YOUR OBJECTIVE =>
If a line of the records holds the word "resolve", copy it out.

PROVIDED RECORDS =>
**********

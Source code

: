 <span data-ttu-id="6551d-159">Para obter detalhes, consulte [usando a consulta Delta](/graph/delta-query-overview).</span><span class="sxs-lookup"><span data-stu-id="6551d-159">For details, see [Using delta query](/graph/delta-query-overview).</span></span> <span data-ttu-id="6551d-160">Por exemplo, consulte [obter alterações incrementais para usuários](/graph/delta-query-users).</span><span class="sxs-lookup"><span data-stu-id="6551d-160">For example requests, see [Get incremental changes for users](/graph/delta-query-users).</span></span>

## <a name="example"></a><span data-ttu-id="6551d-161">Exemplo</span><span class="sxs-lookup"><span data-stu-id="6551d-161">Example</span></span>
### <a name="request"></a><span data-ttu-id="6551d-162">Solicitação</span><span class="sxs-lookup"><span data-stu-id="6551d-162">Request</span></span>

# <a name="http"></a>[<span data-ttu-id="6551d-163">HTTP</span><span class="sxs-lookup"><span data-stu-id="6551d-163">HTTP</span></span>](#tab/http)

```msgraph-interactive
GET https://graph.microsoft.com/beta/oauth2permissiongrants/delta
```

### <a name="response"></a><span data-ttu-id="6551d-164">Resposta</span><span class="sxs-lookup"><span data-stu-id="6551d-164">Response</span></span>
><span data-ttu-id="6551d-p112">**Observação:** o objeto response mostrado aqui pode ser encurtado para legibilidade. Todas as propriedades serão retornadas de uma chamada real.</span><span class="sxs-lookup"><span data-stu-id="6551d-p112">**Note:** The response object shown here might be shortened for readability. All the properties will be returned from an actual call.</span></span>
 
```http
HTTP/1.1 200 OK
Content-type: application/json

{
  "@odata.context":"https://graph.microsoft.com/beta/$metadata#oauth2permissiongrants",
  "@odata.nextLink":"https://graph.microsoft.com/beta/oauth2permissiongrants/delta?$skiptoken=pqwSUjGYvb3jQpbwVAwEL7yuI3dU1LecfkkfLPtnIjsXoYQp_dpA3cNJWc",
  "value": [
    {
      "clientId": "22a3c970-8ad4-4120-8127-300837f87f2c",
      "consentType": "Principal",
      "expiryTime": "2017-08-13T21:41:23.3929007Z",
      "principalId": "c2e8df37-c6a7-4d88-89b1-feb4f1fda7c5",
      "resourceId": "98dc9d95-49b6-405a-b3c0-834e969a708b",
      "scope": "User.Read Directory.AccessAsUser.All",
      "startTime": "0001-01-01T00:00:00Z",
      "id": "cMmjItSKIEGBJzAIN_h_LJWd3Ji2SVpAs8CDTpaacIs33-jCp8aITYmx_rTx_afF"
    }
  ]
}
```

**********

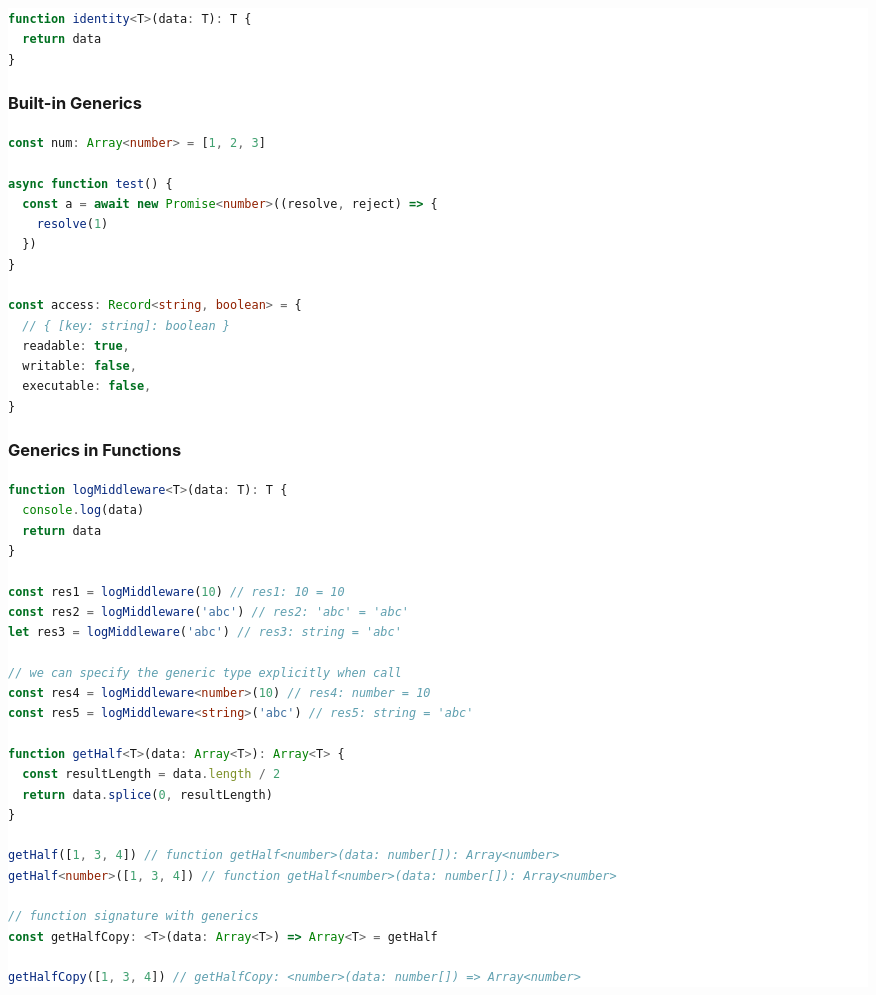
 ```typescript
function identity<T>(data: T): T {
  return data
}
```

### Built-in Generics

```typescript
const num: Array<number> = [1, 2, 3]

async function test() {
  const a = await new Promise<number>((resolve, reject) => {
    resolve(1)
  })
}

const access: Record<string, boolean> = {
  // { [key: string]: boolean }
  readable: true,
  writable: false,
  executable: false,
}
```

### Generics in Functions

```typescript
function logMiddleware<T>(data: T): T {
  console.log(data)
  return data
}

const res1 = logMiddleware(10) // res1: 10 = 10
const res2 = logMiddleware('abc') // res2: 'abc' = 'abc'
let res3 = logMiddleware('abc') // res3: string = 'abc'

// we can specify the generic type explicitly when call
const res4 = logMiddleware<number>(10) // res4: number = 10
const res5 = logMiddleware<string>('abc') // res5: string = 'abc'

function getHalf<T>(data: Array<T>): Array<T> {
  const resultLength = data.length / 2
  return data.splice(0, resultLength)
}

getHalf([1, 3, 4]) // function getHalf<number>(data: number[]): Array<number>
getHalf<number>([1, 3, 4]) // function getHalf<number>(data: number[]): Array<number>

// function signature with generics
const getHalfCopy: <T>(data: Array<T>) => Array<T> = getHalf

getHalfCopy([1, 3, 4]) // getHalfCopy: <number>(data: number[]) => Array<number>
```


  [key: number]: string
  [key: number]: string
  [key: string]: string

**********

RESPONSE BOX =>
  const a = await new Promise<number>((resolve, reject) => {
    resolve(1)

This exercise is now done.